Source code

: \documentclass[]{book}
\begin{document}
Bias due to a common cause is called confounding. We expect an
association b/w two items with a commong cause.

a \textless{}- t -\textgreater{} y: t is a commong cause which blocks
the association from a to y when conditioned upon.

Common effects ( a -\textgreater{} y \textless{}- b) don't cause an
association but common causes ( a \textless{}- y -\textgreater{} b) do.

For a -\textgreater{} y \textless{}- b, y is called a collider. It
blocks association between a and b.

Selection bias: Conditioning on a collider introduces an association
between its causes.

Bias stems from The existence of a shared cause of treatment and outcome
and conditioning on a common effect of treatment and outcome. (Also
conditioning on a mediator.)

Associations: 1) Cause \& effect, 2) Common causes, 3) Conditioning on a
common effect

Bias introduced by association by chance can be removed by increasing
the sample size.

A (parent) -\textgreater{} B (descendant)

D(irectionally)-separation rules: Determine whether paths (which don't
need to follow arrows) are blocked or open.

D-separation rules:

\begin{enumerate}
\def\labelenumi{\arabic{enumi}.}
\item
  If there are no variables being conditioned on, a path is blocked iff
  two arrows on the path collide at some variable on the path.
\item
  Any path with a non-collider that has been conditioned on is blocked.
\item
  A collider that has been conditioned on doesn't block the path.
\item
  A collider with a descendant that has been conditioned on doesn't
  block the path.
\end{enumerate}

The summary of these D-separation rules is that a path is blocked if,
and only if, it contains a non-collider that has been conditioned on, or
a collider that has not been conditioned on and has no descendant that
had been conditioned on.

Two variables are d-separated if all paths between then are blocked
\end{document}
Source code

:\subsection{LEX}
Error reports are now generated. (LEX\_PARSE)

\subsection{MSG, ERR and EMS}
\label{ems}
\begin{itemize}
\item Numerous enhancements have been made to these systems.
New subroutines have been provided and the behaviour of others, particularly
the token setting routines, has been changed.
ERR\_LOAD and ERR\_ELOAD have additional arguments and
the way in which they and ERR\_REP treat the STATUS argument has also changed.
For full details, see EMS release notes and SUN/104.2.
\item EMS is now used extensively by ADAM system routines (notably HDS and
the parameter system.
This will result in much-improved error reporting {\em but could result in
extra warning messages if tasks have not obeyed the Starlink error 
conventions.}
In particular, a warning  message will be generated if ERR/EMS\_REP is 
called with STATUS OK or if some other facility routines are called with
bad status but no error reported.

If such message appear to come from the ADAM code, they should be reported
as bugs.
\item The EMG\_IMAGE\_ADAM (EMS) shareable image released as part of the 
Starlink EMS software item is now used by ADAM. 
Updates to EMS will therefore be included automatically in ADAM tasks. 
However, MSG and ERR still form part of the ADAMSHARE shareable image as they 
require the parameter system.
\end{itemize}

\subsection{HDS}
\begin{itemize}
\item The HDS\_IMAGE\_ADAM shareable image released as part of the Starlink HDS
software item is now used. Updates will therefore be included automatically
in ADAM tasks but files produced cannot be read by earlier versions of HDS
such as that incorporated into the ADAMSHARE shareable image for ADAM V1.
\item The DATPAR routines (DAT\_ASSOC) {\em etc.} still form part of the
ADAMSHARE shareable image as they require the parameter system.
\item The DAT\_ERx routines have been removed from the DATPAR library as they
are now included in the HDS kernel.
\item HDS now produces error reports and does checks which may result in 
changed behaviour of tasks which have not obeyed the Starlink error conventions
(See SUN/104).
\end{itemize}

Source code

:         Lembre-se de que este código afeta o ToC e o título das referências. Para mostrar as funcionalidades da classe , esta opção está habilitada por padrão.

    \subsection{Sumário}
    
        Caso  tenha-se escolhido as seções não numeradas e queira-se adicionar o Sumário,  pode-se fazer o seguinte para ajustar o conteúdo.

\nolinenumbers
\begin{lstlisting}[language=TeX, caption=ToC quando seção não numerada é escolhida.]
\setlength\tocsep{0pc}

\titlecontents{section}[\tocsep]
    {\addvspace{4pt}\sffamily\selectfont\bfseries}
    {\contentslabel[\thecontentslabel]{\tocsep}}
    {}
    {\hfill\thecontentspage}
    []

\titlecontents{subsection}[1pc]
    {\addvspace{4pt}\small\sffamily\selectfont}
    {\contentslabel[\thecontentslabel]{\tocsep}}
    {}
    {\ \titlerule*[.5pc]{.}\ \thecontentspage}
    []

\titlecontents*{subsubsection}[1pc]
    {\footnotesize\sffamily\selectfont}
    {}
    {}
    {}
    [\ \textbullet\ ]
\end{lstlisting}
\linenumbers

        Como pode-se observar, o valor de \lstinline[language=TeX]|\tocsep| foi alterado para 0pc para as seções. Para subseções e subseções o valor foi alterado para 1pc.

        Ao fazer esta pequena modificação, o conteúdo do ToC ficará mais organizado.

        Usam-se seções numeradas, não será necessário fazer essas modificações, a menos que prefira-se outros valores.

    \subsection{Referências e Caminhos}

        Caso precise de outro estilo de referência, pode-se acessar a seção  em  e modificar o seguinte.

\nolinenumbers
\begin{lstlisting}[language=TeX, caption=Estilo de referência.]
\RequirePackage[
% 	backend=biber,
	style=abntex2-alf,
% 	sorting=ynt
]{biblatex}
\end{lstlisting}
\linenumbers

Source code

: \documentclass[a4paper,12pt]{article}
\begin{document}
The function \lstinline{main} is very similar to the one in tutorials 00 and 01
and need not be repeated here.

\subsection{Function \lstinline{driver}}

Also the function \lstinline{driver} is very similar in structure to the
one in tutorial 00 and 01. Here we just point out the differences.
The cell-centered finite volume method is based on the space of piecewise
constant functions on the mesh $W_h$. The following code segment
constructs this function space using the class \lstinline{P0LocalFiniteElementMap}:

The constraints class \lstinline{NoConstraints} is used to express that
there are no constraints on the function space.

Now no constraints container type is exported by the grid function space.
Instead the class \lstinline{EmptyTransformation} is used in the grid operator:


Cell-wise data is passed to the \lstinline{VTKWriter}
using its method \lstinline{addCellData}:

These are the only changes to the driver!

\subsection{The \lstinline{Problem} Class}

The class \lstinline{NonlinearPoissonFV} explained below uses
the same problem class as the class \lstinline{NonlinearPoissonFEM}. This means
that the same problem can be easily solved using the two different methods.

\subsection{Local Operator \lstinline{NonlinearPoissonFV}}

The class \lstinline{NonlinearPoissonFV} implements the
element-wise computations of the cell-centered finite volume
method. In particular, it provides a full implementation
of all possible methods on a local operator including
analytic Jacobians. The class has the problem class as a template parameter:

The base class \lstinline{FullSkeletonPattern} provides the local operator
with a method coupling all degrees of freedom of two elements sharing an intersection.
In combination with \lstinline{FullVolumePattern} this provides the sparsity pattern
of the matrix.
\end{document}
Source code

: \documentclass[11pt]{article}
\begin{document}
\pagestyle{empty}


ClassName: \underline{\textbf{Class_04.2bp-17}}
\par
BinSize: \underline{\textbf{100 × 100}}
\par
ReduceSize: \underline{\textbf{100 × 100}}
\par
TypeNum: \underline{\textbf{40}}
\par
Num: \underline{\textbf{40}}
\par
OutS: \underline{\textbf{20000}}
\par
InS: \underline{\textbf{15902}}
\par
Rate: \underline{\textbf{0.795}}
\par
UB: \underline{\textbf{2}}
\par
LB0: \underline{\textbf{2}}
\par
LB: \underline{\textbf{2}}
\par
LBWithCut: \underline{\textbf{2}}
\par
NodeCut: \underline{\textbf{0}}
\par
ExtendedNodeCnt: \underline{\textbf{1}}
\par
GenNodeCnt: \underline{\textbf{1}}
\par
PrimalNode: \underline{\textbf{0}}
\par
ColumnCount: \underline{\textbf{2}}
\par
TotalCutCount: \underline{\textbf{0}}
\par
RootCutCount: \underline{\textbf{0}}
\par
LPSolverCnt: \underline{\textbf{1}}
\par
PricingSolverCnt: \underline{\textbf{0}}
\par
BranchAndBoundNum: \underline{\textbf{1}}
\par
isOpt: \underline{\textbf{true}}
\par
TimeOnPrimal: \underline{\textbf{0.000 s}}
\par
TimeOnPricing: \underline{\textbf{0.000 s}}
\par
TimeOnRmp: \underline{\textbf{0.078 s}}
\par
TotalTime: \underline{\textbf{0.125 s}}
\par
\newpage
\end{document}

■ Work to be completed
In the records above, find every line containing the word "blocks" and show it.

■ Response area
a \textless{}- t -\textgreater{} y: t is a commong cause which blocks
blocks association between a and b.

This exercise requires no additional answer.